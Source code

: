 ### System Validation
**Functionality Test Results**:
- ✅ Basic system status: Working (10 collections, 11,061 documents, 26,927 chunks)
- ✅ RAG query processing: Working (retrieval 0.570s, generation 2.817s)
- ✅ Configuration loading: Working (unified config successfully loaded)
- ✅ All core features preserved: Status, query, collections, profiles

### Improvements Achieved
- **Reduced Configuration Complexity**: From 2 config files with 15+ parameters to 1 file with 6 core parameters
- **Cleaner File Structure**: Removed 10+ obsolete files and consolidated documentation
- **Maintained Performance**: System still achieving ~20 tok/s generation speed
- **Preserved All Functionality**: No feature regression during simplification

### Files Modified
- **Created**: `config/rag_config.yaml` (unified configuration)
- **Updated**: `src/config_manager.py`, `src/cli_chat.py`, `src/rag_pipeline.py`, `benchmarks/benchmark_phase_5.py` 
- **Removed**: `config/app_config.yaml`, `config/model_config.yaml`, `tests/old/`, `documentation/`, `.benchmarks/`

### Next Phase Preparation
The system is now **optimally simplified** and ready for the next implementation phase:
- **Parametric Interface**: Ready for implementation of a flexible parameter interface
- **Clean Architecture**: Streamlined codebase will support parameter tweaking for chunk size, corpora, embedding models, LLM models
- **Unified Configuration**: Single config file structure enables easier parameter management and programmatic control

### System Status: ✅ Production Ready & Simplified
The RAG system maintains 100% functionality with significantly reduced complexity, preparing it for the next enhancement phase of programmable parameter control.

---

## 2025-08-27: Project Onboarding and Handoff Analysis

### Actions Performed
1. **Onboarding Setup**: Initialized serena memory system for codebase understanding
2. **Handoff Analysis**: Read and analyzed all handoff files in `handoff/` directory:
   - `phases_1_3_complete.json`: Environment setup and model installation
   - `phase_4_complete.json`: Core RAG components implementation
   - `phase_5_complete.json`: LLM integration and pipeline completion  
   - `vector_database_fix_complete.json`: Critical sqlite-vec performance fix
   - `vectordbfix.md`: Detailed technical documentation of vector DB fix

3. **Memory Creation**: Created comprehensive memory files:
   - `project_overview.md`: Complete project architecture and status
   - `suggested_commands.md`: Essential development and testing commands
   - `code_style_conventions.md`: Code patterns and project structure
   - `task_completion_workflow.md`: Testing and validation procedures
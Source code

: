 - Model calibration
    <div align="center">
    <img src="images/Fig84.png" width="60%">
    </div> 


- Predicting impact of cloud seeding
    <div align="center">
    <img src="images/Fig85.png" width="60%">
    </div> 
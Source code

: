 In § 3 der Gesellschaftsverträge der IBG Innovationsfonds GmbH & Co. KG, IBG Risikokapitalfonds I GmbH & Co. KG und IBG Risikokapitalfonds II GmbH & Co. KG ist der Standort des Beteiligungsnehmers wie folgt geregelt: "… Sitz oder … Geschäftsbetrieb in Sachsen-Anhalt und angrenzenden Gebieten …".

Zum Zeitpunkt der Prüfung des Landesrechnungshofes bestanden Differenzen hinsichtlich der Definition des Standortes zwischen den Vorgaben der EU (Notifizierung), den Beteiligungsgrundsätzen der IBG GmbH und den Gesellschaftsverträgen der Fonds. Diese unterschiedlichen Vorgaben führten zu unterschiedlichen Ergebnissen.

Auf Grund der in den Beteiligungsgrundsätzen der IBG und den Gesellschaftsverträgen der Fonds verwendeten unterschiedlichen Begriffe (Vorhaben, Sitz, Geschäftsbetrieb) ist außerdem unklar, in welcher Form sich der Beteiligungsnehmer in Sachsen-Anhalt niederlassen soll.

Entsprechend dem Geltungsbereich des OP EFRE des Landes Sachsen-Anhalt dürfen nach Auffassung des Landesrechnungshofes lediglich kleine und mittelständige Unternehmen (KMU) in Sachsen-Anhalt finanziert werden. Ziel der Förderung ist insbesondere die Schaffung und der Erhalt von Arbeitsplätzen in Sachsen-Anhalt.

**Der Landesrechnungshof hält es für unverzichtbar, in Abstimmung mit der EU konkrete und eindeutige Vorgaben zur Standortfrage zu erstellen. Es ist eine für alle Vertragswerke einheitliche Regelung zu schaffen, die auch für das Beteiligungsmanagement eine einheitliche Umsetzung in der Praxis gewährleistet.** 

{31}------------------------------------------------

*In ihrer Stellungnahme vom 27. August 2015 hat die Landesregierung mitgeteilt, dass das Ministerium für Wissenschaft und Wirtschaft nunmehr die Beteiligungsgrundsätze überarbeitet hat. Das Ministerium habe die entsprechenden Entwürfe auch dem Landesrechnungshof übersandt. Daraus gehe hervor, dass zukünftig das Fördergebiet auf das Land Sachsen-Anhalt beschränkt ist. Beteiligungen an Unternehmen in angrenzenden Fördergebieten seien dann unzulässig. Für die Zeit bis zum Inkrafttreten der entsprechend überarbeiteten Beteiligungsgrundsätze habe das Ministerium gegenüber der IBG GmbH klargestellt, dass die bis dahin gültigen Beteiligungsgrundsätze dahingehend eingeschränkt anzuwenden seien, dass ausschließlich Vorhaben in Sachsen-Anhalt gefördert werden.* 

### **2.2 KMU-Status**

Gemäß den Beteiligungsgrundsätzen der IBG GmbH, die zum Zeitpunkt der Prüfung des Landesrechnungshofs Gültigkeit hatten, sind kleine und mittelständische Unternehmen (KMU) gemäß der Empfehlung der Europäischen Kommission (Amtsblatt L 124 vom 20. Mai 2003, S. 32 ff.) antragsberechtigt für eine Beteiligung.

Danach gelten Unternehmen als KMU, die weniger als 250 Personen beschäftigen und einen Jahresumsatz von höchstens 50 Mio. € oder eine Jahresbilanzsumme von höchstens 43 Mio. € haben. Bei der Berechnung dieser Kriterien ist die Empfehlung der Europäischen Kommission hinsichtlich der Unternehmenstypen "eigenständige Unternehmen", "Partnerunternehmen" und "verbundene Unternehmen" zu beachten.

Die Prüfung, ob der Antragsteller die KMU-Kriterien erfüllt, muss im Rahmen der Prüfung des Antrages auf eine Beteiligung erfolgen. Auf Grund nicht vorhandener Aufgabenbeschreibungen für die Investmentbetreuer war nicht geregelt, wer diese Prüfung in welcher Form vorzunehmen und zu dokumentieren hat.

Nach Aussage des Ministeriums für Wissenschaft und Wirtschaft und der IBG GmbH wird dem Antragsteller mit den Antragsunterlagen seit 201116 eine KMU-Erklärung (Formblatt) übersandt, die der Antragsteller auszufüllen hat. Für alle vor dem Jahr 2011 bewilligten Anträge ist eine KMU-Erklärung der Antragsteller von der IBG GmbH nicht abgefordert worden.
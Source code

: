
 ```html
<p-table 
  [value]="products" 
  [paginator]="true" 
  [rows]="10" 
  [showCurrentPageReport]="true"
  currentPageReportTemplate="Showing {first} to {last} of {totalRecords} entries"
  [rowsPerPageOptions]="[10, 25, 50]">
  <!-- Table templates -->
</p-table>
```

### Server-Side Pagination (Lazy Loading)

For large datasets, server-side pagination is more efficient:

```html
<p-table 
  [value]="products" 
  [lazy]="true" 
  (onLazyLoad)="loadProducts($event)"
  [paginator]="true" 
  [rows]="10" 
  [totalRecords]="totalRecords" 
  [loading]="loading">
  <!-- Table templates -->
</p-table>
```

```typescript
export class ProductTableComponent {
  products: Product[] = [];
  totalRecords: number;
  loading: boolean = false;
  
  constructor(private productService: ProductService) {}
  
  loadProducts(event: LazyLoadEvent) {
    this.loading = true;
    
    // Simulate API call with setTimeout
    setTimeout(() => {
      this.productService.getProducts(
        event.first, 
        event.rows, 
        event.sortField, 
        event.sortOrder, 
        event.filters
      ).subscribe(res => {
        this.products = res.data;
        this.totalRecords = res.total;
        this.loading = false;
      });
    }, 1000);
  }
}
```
_____
EXERCISE INSTRUCTIONS: What is wanted is an exact copy of the data.

FINISHED TASK:
Source code

: ### System Validation
**Functionality Test Results**:
- ✅ Basic system status: Working (10 collections, 11,061 documents, 26,927 chunks)
- ✅ RAG query processing: Working (retrieval 0.570s, generation 2.817s)
- ✅ Configuration loading: Working (unified config successfully loaded)
- ✅ All core features preserved: Status, query, collections, profiles

### Improvements Achieved
- **Reduced Configuration Complexity**: From 2 config files with 15+ parameters to 1 file with 6 core parameters
- **Cleaner File Structure**: Removed 10+ obsolete files and consolidated documentation
- **Maintained Performance**: System still achieving ~20 tok/s generation speed
- **Preserved All Functionality**: No feature regression during simplification

### Files Modified
- **Created**: `config/rag_config.yaml` (unified configuration)
- **Updated**: `src/config_manager.py`, `src/cli_chat.py`, `src/rag_pipeline.py`, `benchmarks/benchmark_phase_5.py` 
- **Removed**: `config/app_config.yaml`, `config/model_config.yaml`, `tests/old/`, `documentation/`, `.benchmarks/`

### Next Phase Preparation
The system is now **optimally simplified** and ready for the next implementation phase:
- **Parametric Interface**: Ready for implementation of a flexible parameter interface
- **Clean Architecture**: Streamlined codebase will support parameter tweaking for chunk size, corpora, embedding models, LLM models
- **Unified Configuration**: Single config file structure enables easier parameter management and programmatic control

### System Status: ✅ Production Ready & Simplified
The RAG system maintains 100% functionality with significantly reduced complexity, preparing it for the next enhancement phase of programmable parameter control.

---

## 2025-08-27: Project Onboarding and Handoff Analysis

### Actions Performed
1. **Onboarding Setup**: Initialized serena memory system for codebase understanding
2. **Handoff Analysis**: Read and analyzed all handoff files in `handoff/` directory:
   - `phases_1_3_complete.json`: Environment setup and model installation
   - `phase_4_complete.json`: Core RAG components implementation
   - `phase_5_complete.json`: LLM integration and pipeline completion  
   - `vector_database_fix_complete.json`: Critical sqlite-vec performance fix
   - `vectordbfix.md`: Detailed technical documentation of vector DB fix

3. **Memory Creation**: Created comprehensive memory files:
   - `project_overview.md`: Complete project architecture and status
   - `suggested_commands.md`: Essential development and testing commands
   - `code_style_conventions.md`: Code patterns and project structure
   - `task_completion_workflow.md`: Testing and validation procedures
Source code

: - Model calibration
    <div align="center">
    <img src="images/Fig84.png" width="60%">
    </div> 


- Predicting impact of cloud seeding
    <div align="center">
    <img src="images/Fig85.png" width="60%">
    </div> 
Source code

: In § 3 der Gesellschaftsverträge der IBG Innovationsfonds GmbH & Co. KG, IBG Risikokapitalfonds I GmbH & Co. KG und IBG Risikokapitalfonds II GmbH & Co. KG ist der Standort des Beteiligungsnehmers wie folgt geregelt: "… Sitz oder … Geschäftsbetrieb in Sachsen-Anhalt und angrenzenden Gebieten …".

Zum Zeitpunkt der Prüfung des Landesrechnungshofes bestanden Differenzen hinsichtlich der Definition des Standortes zwischen den Vorgaben der EU (Notifizierung), den Beteiligungsgrundsätzen der IBG GmbH und den Gesellschaftsverträgen der Fonds. Diese unterschiedlichen Vorgaben führten zu unterschiedlichen Ergebnissen.

Auf Grund der in den Beteiligungsgrundsätzen der IBG und den Gesellschaftsverträgen der Fonds verwendeten unterschiedlichen Begriffe (Vorhaben, Sitz, Geschäftsbetrieb) ist außerdem unklar, in welcher Form sich der Beteiligungsnehmer in Sachsen-Anhalt niederlassen soll.

Entsprechend dem Geltungsbereich des OP EFRE des Landes Sachsen-Anhalt dürfen nach Auffassung des Landesrechnungshofes lediglich kleine und mittelständige Unternehmen (KMU) in Sachsen-Anhalt finanziert werden. Ziel der Förderung ist insbesondere die Schaffung und der Erhalt von Arbeitsplätzen in Sachsen-Anhalt.

**Der Landesrechnungshof hält es für unverzichtbar, in Abstimmung mit der EU konkrete und eindeutige Vorgaben zur Standortfrage zu erstellen. Es ist eine für alle Vertragswerke einheitliche Regelung zu schaffen, die auch für das Beteiligungsmanagement eine einheitliche Umsetzung in der Praxis gewährleistet.** 

{31}------------------------------------------------

*In ihrer Stellungnahme vom 27. August 2015 hat die Landesregierung mitgeteilt, dass das Ministerium für Wissenschaft und Wirtschaft nunmehr die Beteiligungsgrundsätze überarbeitet hat. Das Ministerium habe die entsprechenden Entwürfe auch dem Landesrechnungshof übersandt. Daraus gehe hervor, dass zukünftig das Fördergebiet auf das Land Sachsen-Anhalt beschränkt ist. Beteiligungen an Unternehmen in angrenzenden Fördergebieten seien dann unzulässig. Für die Zeit bis zum Inkrafttreten der entsprechend überarbeiteten Beteiligungsgrundsätze habe das Ministerium gegenüber der IBG GmbH klargestellt, dass die bis dahin gültigen Beteiligungsgrundsätze dahingehend eingeschränkt anzuwenden seien, dass ausschließlich Vorhaben in Sachsen-Anhalt gefördert werden.* 

### **2.2 KMU-Status**

Gemäß den Beteiligungsgrundsätzen der IBG GmbH, die zum Zeitpunkt der Prüfung des Landesrechnungshofs Gültigkeit hatten, sind kleine und mittelständische Unternehmen (KMU) gemäß der Empfehlung der Europäischen Kommission (Amtsblatt L 124 vom 20. Mai 2003, S. 32 ff.) antragsberechtigt für eine Beteiligung.

Danach gelten Unternehmen als KMU, die weniger als 250 Personen beschäftigen und einen Jahresumsatz von höchstens 50 Mio. € oder eine Jahresbilanzsumme von höchstens 43 Mio. € haben. Bei der Berechnung dieser Kriterien ist die Empfehlung der Europäischen Kommission hinsichtlich der Unternehmenstypen "eigenständige Unternehmen", "Partnerunternehmen" und "verbundene Unternehmen" zu beachten.

Die Prüfung, ob der Antragsteller die KMU-Kriterien erfüllt, muss im Rahmen der Prüfung des Antrages auf eine Beteiligung erfolgen. Auf Grund nicht vorhandener Aufgabenbeschreibungen für die Investmentbetreuer war nicht geregelt, wer diese Prüfung in welcher Form vorzunehmen und zu dokumentieren hat.

Nach Aussage des Ministeriums für Wissenschaft und Wirtschaft und der IBG GmbH wird dem Antragsteller mit den Antragsunterlagen seit 201116 eine KMU-Erklärung (Formblatt) übersandt, die der Antragsteller auszufüllen hat. Für alle vor dem Jahr 2011 bewilligten Anträge ist eine KMU-Erklärung der Antragsteller von der IBG GmbH nicht abgefordert worden.
Source code

:
 ```html
<p-table 
  [value]="products" 
  [paginator]="true" 
  [rows]="10" 
  [showCurrentPageReport]="true"
  currentPageReportTemplate="Showing {first} to {last} of {totalRecords} entries"
  [rowsPerPageOptions]="[10, 25, 50]">
  <!-- Table templates -->
</p-table>
```

### Server-Side Pagination (Lazy Loading)

For large datasets, server-side pagination is more efficient:

```html
<p-table 
  [value]="products" 
  [lazy]="true" 
  (onLazyLoad)="loadProducts($event)"
  [paginator]="true" 
  [rows]="10" 
  [totalRecords]="totalRecords" 
  [loading]="loading">
  <!-- Table templates -->
</p-table>
```

```typescript
export class ProductTableComponent {
  products: Product[] = [];
  totalRecords: number;
  loading: boolean = false;
  
  constructor(private productService: ProductService) {}
  
  loadProducts(event: LazyLoadEvent) {
    this.loading = true;
    
    // Simulate API call with setTimeout
    setTimeout(() => {
      this.productService.getProducts(
        event.first, 
        event.rows, 
        event.sortField, 
        event.sortOrder, 
        event.filters
      ).subscribe(res => {
        this.products = res.data;
        this.totalRecords = res.total;
        this.loading = false;
      });
    }, 1000);
  }
}
```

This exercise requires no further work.